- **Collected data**
----------------------------------------

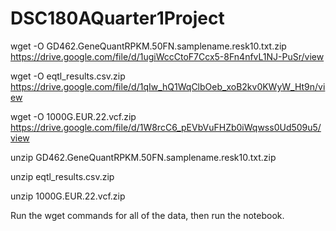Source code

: # DSC180AQuarter1Project

wget -O GD462.GeneQuantRPKM.50FN.samplename.resk10.txt.zip https://drive.google.com/file/d/1ugiWccCtoF7Ccx5-8Fn4nfvL1NJ-PuSr/view

wget -O eqtl_results.csv.zip https://drive.google.com/file/d/1qIw_hQ1WqClbOeb_xoB2kv0KWyW_Ht9n/view

wget -O 1000G.EUR.22.vcf.zip https://drive.google.com/file/d/1W8rcC6_pEVbVuFHZb0iWqwss0Ud509u5/view

unzip GD462.GeneQuantRPKM.50FN.samplename.resk10.txt.zip

unzip eqtl_results.csv.zip

unzip 1000G.EUR.22.vcf.zip

Run the wget commands for all of the data, then run the notebook. 
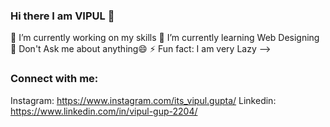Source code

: ### Hi there I am VIPUL 👋

<!--
**vipulgupta22/vipulgupta22** is a ✨ _special_ ✨ repository because its `README.md` (this file) appears on your GitHub profile.

## I am a Student
-->
🔭 I’m currently working on my skills
🌱 I’m currently learning Web Designing
💬 Don't Ask me about anything😄
⚡ Fun fact: I am very Lazy
-->
### Connect with me:
Instagram: https://www.instagram.com/its_vipul.gupta/
Linkedin: https://www.linkedin.com/in/vipul-gup-2204/
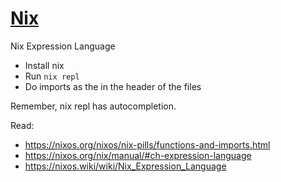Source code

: # [Nix](https://github.com/NixOS/nix)

Nix Expression Language

- Install nix
- Run `nix repl`
- Do imports as the in the header of the files

Remember, nix repl has autocompletion.

Read:
- https://nixos.org/nixos/nix-pills/functions-and-imports.html
- https://nixos.org/nix/manual/#ch-expression-language
- https://nixos.wiki/wiki/Nix_Expression_Language
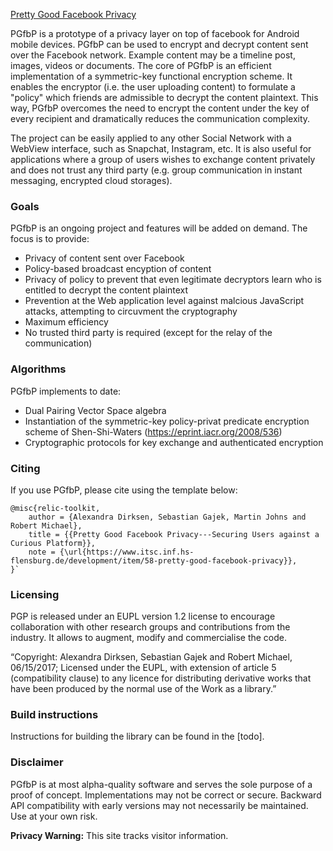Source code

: [Pretty Good Facebook Privacy](https://www.itsc.inf.hs-flensburg.de/development/item/58-pretty-good-facebook-privacy)

PGfbP is a prototype of a privacy layer on top of facebook for Android mobile devices. PGfbP can be used to encrypt and decrypt content sent over the Facebook network. Example content may be a timeline post, images, videos or documents. The core of PGfbP is an efficient implementation of a symmetric-key functional encryption scheme. It enables the encryptor (i.e. the user uploading content) to formulate a "policy" which friends are admissible to decrypt the content plaintext. This way, PGfbP overcomes the need to encrypt the content under the key of every recipient and dramatically reduces the communication complexity. 

The project can be easily applied to any other Social Network with a WebView interface, such as Snapchat, Instagram, etc. It is also useful for applications where a group of users wishes to exchange content privately and does not trust any third party (e.g. group communication in instant messaging, encrypted cloud storages).

### Goals

PGfbP is an ongoing project and features will be added on demand. The focus is to provide:

 * Privacy of content sent over Facebook
 * Policy-based broadcast encyption of content
 * Privacy of policy to prevent that even legitimate decryptors learn who is entitled to decrypt the content plaintext
 * Prevention at the Web application level against malcious JavaScript attacks, attempting to circuvment the cryptography
 * Maximum efficiency
 * No trusted third party is required (except for the relay of the communication)

### Algorithms

PGfbP implements to date:

 * Dual Pairing Vector Space algebra
 * Instantiation of the symmetric-key policy-privat predicate encryption scheme of Shen-Shi-Waters (https://eprint.iacr.org/2008/536) 
 * Cryptographic protocols for key exchange and authenticated encryption


### Citing

If you use PGfbP, please cite using the template below:

    @misc{relic-toolkit,
        author = {Alexandra Dirksen, Sebastian Gajek, Martin Johns and Robert Michael},
        title = {{Pretty Good Facebook Privacy---Securing Users against a Curious Platform}},
        note = {\url{https://www.itsc.inf.hs-flensburg.de/development/item/58-pretty-good-facebook-privacy}},
    }`

### Licensing

PGP is released under an EUPL version 1.2 license to encourage collaboration with other research groups and contributions from the industry. It allows to augment, modify and commercialise the code.

“Copyright: Alexandra Dirksen, Sebastian Gajek and Robert Michael, 06/15/2017; Licensed under the EUPL, with extension of article 5 (compatibility clause) to any licence for distributing derivative works that have been produced by the normal use of the Work as a library.”

### Build instructions

Instructions for building the library can be found in the [todo].


### Disclaimer

PGfbP is at most alpha-quality software and serves the sole purpose of a proof of concept. Implementations may not be correct or secure. Backward API compatibility with early versions may not necessarily be maintained. Use at your own risk.

**Privacy Warning:** This site tracks visitor information.

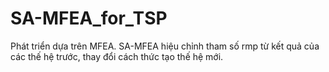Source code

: # SA-MFEA_for_TSP
Phát triển dựa trên MFEA. SA-MFEA hiệu chỉnh tham số rmp từ kết quả của các thế hệ trước, thay đổi cách thức tạo thế hệ mới.
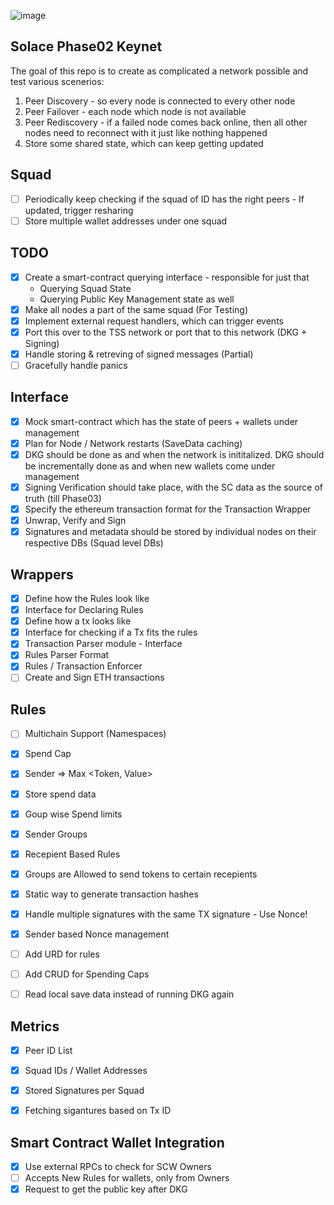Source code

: ![image](https://github.com/solace-labs/keynet/assets/103751566/f71e2064-d78b-42df-affe-65f7f1081294)

## Solace Phase02 Keynet

The goal of this repo is to create as complicated a network possible and test various scenerios:

1. Peer Discovery - so every node is connected to every other node
2. Peer Failover - each node which node is not available
3. Peer Rediscovery - if a failed node comes back online, then all other nodes need to reconnect with it just like nothing happened
4. Store some shared state, which can keep getting updated

## Squad

- [ ] Periodically keep checking if the squad of ID has the right peers - If updated, trigger resharing
- [ ] Store multiple wallet addresses under one squad

## TODO

- [x] Create a smart-contract querying interface - responsible for just that
  - Querying Squad State
  - Querying Public Key Management state as well
- [x] Make all nodes a part of the same squad (For Testing)
- [x] Implement external request handlers, which can trigger events
- [x] Port this over to the TSS network or port that to this network (DKG + Signing)
- [x] Handle storing & retreving of signed messages (Partial)
- [ ] Gracefully handle panics

## Interface

- [x] Mock smart-contract which has the state of peers + wallets under management
- [x] Plan for Node / Network restarts (SaveData caching)
- [x] DKG should be done as and when the network is inititalized. DKG should be incrementally done as and when new wallets come under management
- [x] Signing Verification should take place, with the SC data as the source of truth (till Phase03)
- [x] Specify the ethereum transaction format for the Transaction Wrapper
- [x] Unwrap, Verify and Sign
- [x] Signatures and metadata should be stored by individual nodes on their respective DBs (Squad level DBs)

## Wrappers

- [x] Define how the Rules look like
- [x] Interface for Declaring Rules
- [x] Define how a tx looks like
- [x] Interface for checking if a Tx fits the rules
- [x] Transaction Parser module - Interface
- [x] Rules Parser Format
- [x] Rules / Transaction Enforcer
- [ ] Create and Sign ETH transactions

## Rules

- [ ] Multichain Support (Namespaces)

- [x] Spend Cap
- [x] Sender => Max <Token, Value>
- [x] Store spend data
- [x] Goup wise Spend limits

- [x] Sender Groups

- [x] Recepient Based Rules
- [x] Groups are Allowed to send tokens to certain recepients

- [x] Static way to generate transaction hashes
- [x] Handle multiple signatures with the same TX signature - Use Nonce!
- [x] Sender based Nonce management

- [ ] Add URD for rules
- [ ] Add CRUD for Spending Caps

- [ ] Read local save data instead of running DKG again

## Metrics

- [x] Peer ID List
- [x] Squad IDs / Wallet Addresses
- [x] Stored Signatures per Squad

- [x] Fetching sigantures based on Tx ID

## Smart Contract Wallet Integration

- [x] Use external RPCs to check for SCW Owners
- [ ] Accepts New Rules for wallets, only from Owners
- [x] Request to get the public key after DKG
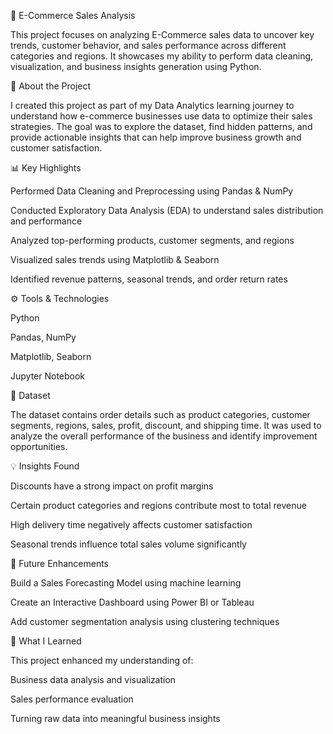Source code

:🛒 E-Commerce Sales Analysis

This project focuses on analyzing E-Commerce sales data to uncover key trends, customer behavior, and sales performance across different categories and regions. It showcases my ability to perform data cleaning, visualization, and business insights generation using Python.

📖 About the Project

I created this project as part of my Data Analytics learning journey to understand how e-commerce businesses use data to optimize their sales strategies. The goal was to explore the dataset, find hidden patterns, and provide actionable insights that can help improve business growth and customer satisfaction.

📊 Key Highlights

Performed Data Cleaning and Preprocessing using Pandas & NumPy

Conducted Exploratory Data Analysis (EDA) to understand sales distribution and performance

Analyzed top-performing products, customer segments, and regions

Visualized sales trends using Matplotlib & Seaborn

Identified revenue patterns, seasonal trends, and order return rates

⚙️ Tools & Technologies

Python

Pandas, NumPy

Matplotlib, Seaborn

Jupyter Notebook

📁 Dataset

The dataset contains order details such as product categories, customer segments, regions, sales, profit, discount, and shipping time. It was used to analyze the overall performance of the business and identify improvement opportunities.

💡 Insights Found

Discounts have a strong impact on profit margins

Certain product categories and regions contribute most to total revenue

High delivery time negatively affects customer satisfaction

Seasonal trends influence total sales volume significantly

🚀 Future Enhancements

Build a Sales Forecasting Model using machine learning

Create an Interactive Dashboard using Power BI or Tableau

Add customer segmentation analysis using clustering techniques

🧠 What I Learned

This project enhanced my understanding of:

Business data analysis and visualization

Sales performance evaluation

Turning raw data into meaningful business insights
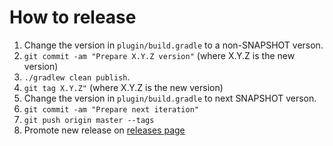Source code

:How to release
========

 1. Change the version in `plugin/build.gradle` to a non-SNAPSHOT verson.
 2. `git commit -am "Prepare X.Y.Z version"` (where X.Y.Z is the new version)
 3. `./gradlew clean publish`.
 4. `git tag X.Y.Z"` (where X.Y.Z is the new version)
 5. Change the version in `plugin/build.gradle` to next SNAPSHOT verson.
 6. `git commit -am "Prepare next iteration"`
 7. `git push origin master --tags`
 8. Promote new release on [releases page](https://github.com/brainly/onesky-gradle-plugin/releases)
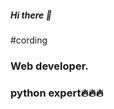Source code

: ##### Hi there 👋

<!--
**mdjunayed2003/mdjunayed2003** is a ✨ _special_ ✨ repository because its `README.md` (this file) appears on your GitHub profile.

Here are some ideas to get you started:

#cording 

##programming
**mdjunayed2003/mdjunayed2003** is a ✨ _special_ ✨ repository because its `README.md` (this file) appears on your GitHub profile.

Here are some ideas to get you started:

####🔭 I’m currently working on ...
###🌱 I’m currently learning ...
### 👯 I’m looking to collaborate on ...
### 🤔 I’m looking for help with ...
### 💬 Ask me about ...
### 📫 How to reach me: ...
### 😄 Pronouns: ... Web developer.
###⚡ Fun fact: ...
-->
#cording 
### Web developer.
### python expert🔥🔥🔥
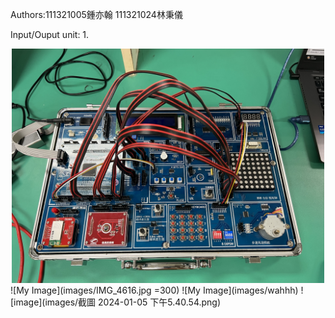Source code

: 

Authors:111321005鍾亦翰 111321024林秉儀

Input/Ouput unit:
1.
<div align="center">
	<img src="./images/IMG_4616.jpg" alt="Editor" width="500">
</div>
![My Image](images/IMG_4616.jpg =300)
![My Image](images/wahhh)
![image](images/截圖 2024-01-05 下午5.40.54.png)
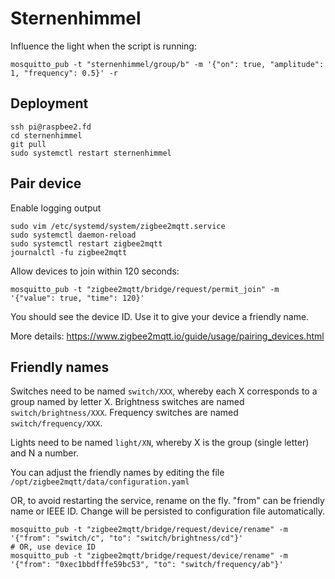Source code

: # Sternenhimmel

Influence the light when the script is running:

    mosquitto_pub -t "sternenhimmel/group/b" -m '{"on": true, "amplitude": 1, "frequency": 0.5}' -r

## Deployment

    ssh pi@raspbee2.fd
    cd sternenhimmel
    git pull
    sudo systemctl restart sternenhimmel

## Pair device

Enable logging output

    sudo vim /etc/systemd/system/zigbee2mqtt.service
    sudo systemctl daemon-reload
    sudo systemctl restart zigbee2mqtt
    journalctl -fu zigbee2mqtt

Allow devices to join within 120 seconds: 

    mosquitto_pub -t "zigbee2mqtt/bridge/request/permit_join" -m '{"value": true, "time": 120}'

You should see the device ID. Use it to give your device a friendly name.

More details: https://www.zigbee2mqtt.io/guide/usage/pairing_devices.html

## Friendly names

Switches need to be named `switch/XXX`, whereby each X corresponds to a group named by letter X.
Brightness switches are named `switch/brightness/XXX`.
Frequency switches are named `switch/frequency/XXX`.

Lights need to be named `light/XN`, whereby X is the group (single letter) and N a number.

You can adjust the friendly names by editing the file `/opt/zigbee2mqtt/data/configuration.yaml`

OR, to avoid restarting the service, rename on the fly.
"from" can be friendly name or IEEE ID.
Change will be persisted to configuration file automatically.

    mosquitto_pub -t "zigbee2mqtt/bridge/request/device/rename" -m '{"from": "switch/c", "to": "switch/brightness/cd"}'
    # OR, use device ID
    mosquitto_pub -t "zigbee2mqtt/bridge/request/device/rename" -m '{"from": "0xec1bbdfffe59bc53", "to": "switch/frequency/ab"}'

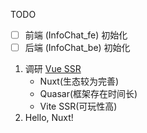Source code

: TODO

- [ ] 前端 (InfoChat_fe) 初始化
- [ ] 后端 (InfoChat_be) 初始化

1. 调研 [Vue SSR](https://vuejs.org/guide/scaling-up/ssr.html)
	+ Nuxt(生态较为完善)
	+ Quasar(框架存在时间长)
	+ Vite SSR(可玩性高)
2. Hello, Nuxt!
	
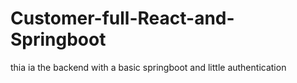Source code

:# Customer-full-React-and-Springboot

thia ia the backend with a basic springboot and little authentication
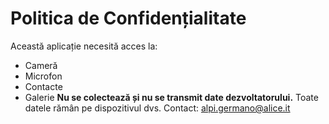 # Politica de Confidențialitate
Această aplicație necesită acces la:
- Cameră
- Microfon
- Contacte
- Galerie
**Nu se colectează și nu se transmit date dezvoltatorului.**
Toate datele rămân pe dispozitivul dvs.
Contact: alpi.germano@alice.it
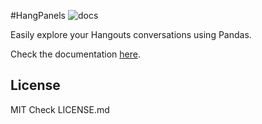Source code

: #HangPanels ![docs](https://readthedocs.org/projects/hangpanels/badge/?version=latest)

Easily explore your Hangouts conversations using Pandas.

Check the documentation [here](http://hangpanels.readthedocs.org/en/latest/).

## License
MIT Check LICENSE.md

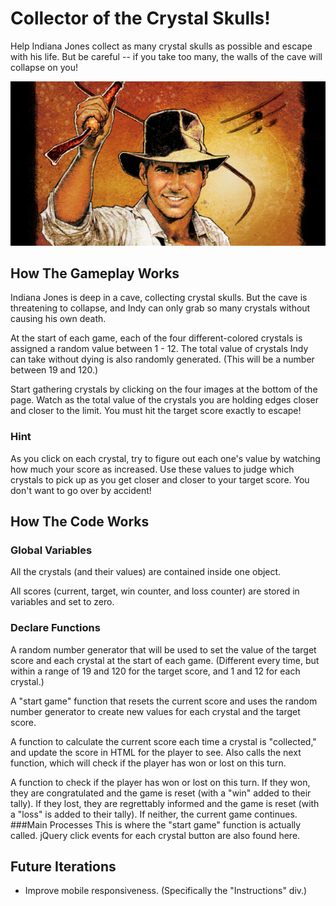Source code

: # Collector of the Crystal Skulls!
Help Indiana Jones collect as many crystal skulls as possible and escape with his life. But be careful -- if you take too many, the walls of the cave will collapse on you!

![Collector of the Crystal Skulls](https://github.com/toddcf/crystal-skull-collector/blob/master/assets/img/indiana.png "Collector of the Crystal Skulls")

## How The Gameplay Works
Indiana Jones is deep in a cave, collecting crystal skulls. But the cave is threatening to collapse, and Indy can only grab so many crystals without causing his own death.

At the start of each game, each of the four different-colored crystals is assigned a random value between 1 - 12. The total value of crystals Indy can take without dying is also randomly generated. (This will be a number between 19 and 120.)

Start gathering crystals by clicking on the four images at the bottom of the page. Watch as the total value of the crystals you are holding edges closer and closer to the limit. You must hit the target score exactly to escape!

### Hint
As you click on each crystal, try to figure out each one's value by watching how much your score as increased. Use these values to judge which crystals to pick up as you get closer and closer to your target score. You don't want to go over by accident!

## How The Code Works
### Global Variables
All the crystals (and their values) are contained inside one object.

All scores (current, target, win counter, and loss counter) are stored in variables and set to zero.
### Declare Functions
A random number generator that will be used to set the value of the target score and each crystal at the start of each game. (Different every time, but within a range of 19 and 120 for the target score, and 1 and 12 for each crystal.)

A "start game" function that resets the current score and uses the random number generator to create new values for each crystal and the target score.

A function to calculate the current score each time a crystal is "collected," and update the score in HTML for the player to see. Also calls the next function, which will check if the player has won or lost on this turn.

A function to check if the player has won or lost on this turn. If they won, they are congratulated and the game is reset (with a "win" added to their tally). If they lost, they are regrettably informed and the game is reset (with a "loss" is added to their tally). If neither, the current game continues.
###Main Processes
This is where the "start game" function is actually called. jQuery click events for each crystal button are also found here.

## Future Iterations

- Improve mobile responsiveness. (Specifically the "Instructions" div.)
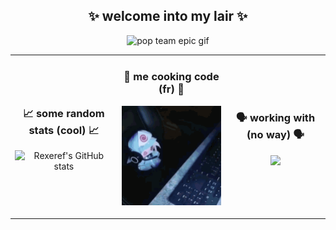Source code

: <h2 align="center">✨ welcome into my lair ✨</h2>
<p align="center">
    <img width="300" src="Immagini/yuuka.gif" alt="pop team epic gif"/>
</p>

<table align="center">
    <tr>
        <td valign="center">
            <h3 align="center">📈 some random stats (cool) 📈</h3>
            <p align="center">
                <img src="https://github-readme-stats.vercel.app/api?username=Rexeref&show_icons=true&hide_border=true&hide_rank=true&theme=merko" alt="Rexeref's GitHub stats"/>
            </p>
        </td>
        <td valign="center">
            <h3 align="center">🎂 me cooking code (fr) 🎂</h3>
            <p align="center">
                <img width="250" src="Immagini/yuyuko.gif" alt="pop team epic gif"/>
            </p>
        </td>
        <td valign="center">
            <h3 align="center">🗣 working with (no way) 🗣</h3>
            <p align="center">
                <img src="https://github-readme-stats.vercel.app/api/top-langs?username=Rexeref&show_icons=true&hide_border=true&hide_rank=true&theme=merko"/>
            </p>
        </td>
    </tr>
</table>
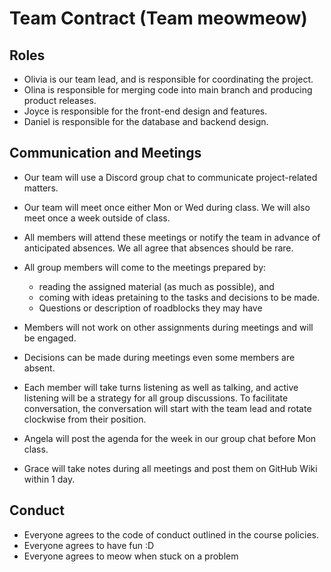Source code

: # Team Contract (Team meowmeow)

## Roles

- Olivia is our team lead, and is responsible for coordinating the project.
- Olina is responsible for merging code into main branch and producing product releases.
- Joyce is responsible for the front-end design and features.
- Daniel is responsible for the database and backend design.

## Communication and Meetings

- Our team will use a Discord group chat to communicate project-related matters.
- Our team will meet once either Mon or Wed during class. We will also meet once a week outside of class.
- All members will attend these meetings or notify the team in advance of anticipated absences. We all agree that absences should be rare.
- All group members will come to the meetings prepared by:
    - reading the assigned material (as much as possible), and
    - coming with ideas pretaining to the tasks and decisions to be made.
    - Questions or description of roadblocks they may have
- Members will not work on other assignments during meetings and will be engaged.
- Decisions can be made during meetings even some members are absent.
- Each member will take turns listening as well as talking, and active listening will be a strategy for all group discussions. To facilitate conversation, the conversation will start with the team lead and rotate clockwise from their position.

- Angela will post the agenda for the week in our group chat before Mon class.
- Grace will take notes during all meetings and post them on GitHub Wiki within 1 day.

## Conduct

- Everyone agrees to the code of conduct outlined in the course policies.
- Everyone agrees to have fun :D
- Everyone agrees to meow when stuck on a problem

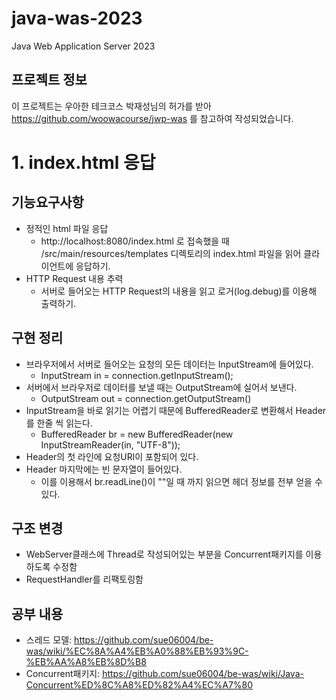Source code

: # java-was-2023

Java Web Application Server 2023

## 프로젝트 정보 

이 프로젝트는 우아한 테크코스 박재성님의 허가를 받아 https://github.com/woowacourse/jwp-was 
를 참고하여 작성되었습니다.

# 1. index.html 응답
## 기능요구사항 
- 정적인 html 파일 응답
  - http://localhost:8080/index.html 로 접속했을 때 /src/main/resources/templates
  디렉토리의 index.html 파일을 읽어 클라이언트에 응답하기.
- HTTP Request 내용 추력
  - 서버로 들어오는 HTTP Request의 내용을 읽고 로거(log.debug)를 이용해 출력하기.
## 구현 정리
- 브라우저에서 서버로 들어오는 요청의 모든 데이터는 InputStream에 들어있다.
  - InputStream in = connection.getInputStream();
- 서버에서 브라우저로 데이터를 보낼 때는 OutputStream에 실어서 보낸다.
  - OutputStream out = connection.getOutputStream()
- InputStream을 바로 읽기는 어렵기 때문에 BufferedReader로 변환해서 Header를 한줄 씩 읽는다.
  - BufferedReader br = new BufferedReader(new InputStreamReader(in, "UTF-8"));
- Header의 첫 라인에 요청URl이 포함되어 있다.
- Header 마지막에는 빈 문자열이 들어있다.
  - 이를 이용해서 br.readLine()이 ""일 때 까지 읽으면 헤더 정보를 전부 얻을 수 있다.

## 구조 변경
- WebServer클래스에 Thread로 작성되어있는 부분을 Concurrent패키지를 이용하도록 수정함
- RequestHandler를 리팩토링함

## 공부 내용
- 스레드 모델: https://github.com/sue06004/be-was/wiki/%EC%8A%A4%EB%A0%88%EB%93%9C-%EB%AA%A8%EB%8D%B8
- Concurrent패키지: https://github.com/sue06004/be-was/wiki/Java-Concurrent%ED%8C%A8%ED%82%A4%EC%A7%80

----------------------------------------

- **GOAL OF THE EXERCISE**
Look through the entries. Copy out each line with "lost" in it.

- **TASK RESULT**
A function to calculate the current score each time a crystal is "collected," and update the score in HTML for the player to see. Also calls the next function, which will check if the player has won or lost on this turn.
A function to check if the player has won or lost on this turn. If they won, they are congratulated and the game is reset (with a "win" added to their tally). If they lost, they are regrettably informed and the game is reset (with a "loss" is added to their tally). If neither, the current game continues.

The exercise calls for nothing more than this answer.